[Start of Attachment]

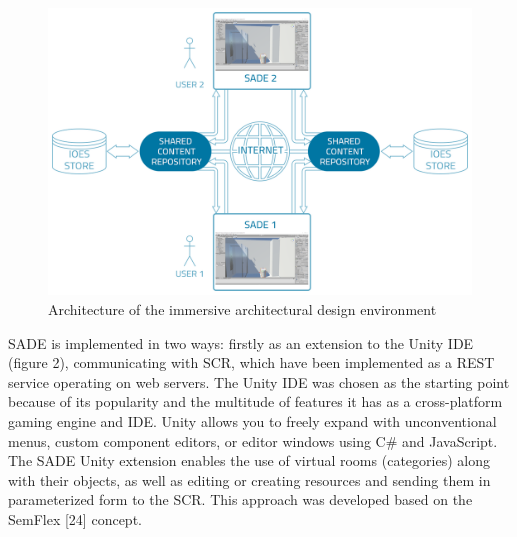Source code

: \documentclass[runningheads]{llncs}
\begin{document}
\begin{figure}[H]
\centering
\includegraphics[width=\textwidth]{graf2.png}
\caption{Architecture of the immersive architectural design environment} \label{fig2}
\end{figure}
SADE is implemented in two ways: firstly as an extension to the Unity IDE (figure 2), communicating with SCR, which have been implemented as a REST service operating on web servers. The Unity IDE was chosen as the starting point because of its popularity and the multitude of features it has as a cross-platform gaming engine and IDE. Unity allows you to freely expand with unconventional menus, custom component editors, or editor windows using C\# and JavaScript. The SADE Unity extension enables the use of virtual rooms (categories) along with their objects, as well as editing or creating resources and sending them in parameterized form to the SCR. This approach was developed based on the SemFlex [24] concept.
\end{document}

[End of Attachment]

Check every line of the entries above, and copy those that carry the string "figure".

\begin{figure}[H]
\end{figure}
SADE is implemented in two ways: firstly as an extension to the Unity IDE (figure 2), communicating with SCR, which have been implemented as a REST service operating on web servers. The Unity IDE was chosen as the starting point because of its popularity and the multitude of features it has as a cross-platform gaming engine and IDE. Unity allows you to freely expand with unconventional menus, custom component editors, or editor windows using C\# and JavaScript. The SADE Unity extension enables the use of virtual rooms (categories) along with their objects, as well as editing or creating resources and sending them in parameterized form to the SCR. This approach was developed based on the SemFlex [24] concept.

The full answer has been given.